I don’t know much about the mortgage crisis, but got an interesting insight last week. I was sitting next to a couple on a flight last week, and silently listening to them go over ALL their options on their apparently sky-high mortgage on their now overpriced house. Quite imaginative these two.
They were hardly the Joads about to be evicted from the ancestral homestead by bankers in black hats. Both seemed to be well-dressed and well off (flying from Denver to Boston) and employed. But their anger was not necessarily that they had bought in at the peak of the market and now were stuck paying off a relatively high-interest loan that was apparently more than their house was worth, but rather that with all the sudden great buys out there, they didn’t have the wherewithal to take advantage–while a default of some sort would at least free them up to go back in and buy something both far nicer and far cheaper.

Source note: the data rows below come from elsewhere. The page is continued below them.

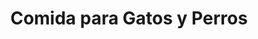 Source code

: ---
title: "Comida para Gatos y Perros"
url: /cochabamba/comida-para-gatos-y-perros/
shop: Tiere
---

If that thinking became widespread and a chain reaction–that the problem is not so much a sudden economic downturn that has meant mortgages can’t be met, but rather a combination of anger (e.g., betting wrong and now owning a debt greater than the accompanying asset is worth) and not-wanting to-play-by-the-rules (e.g., why not let bygones be bygones and instead find a way [[i.e., it's the bank's problem not ours] to start over at a cheaper interest rate and a better house for less money?) — then you can see why the banks are panicking. Perhaps they suspect that this current generation of buyer is of a different sort than from the past, and thinks obligations and contracts mean little, and everything instead is always negotiable.
We may be a long way from our grandparents’ generation. I remember hearing from them that the only thing worse than the evil of a farm mortgage was the shame of not paying it.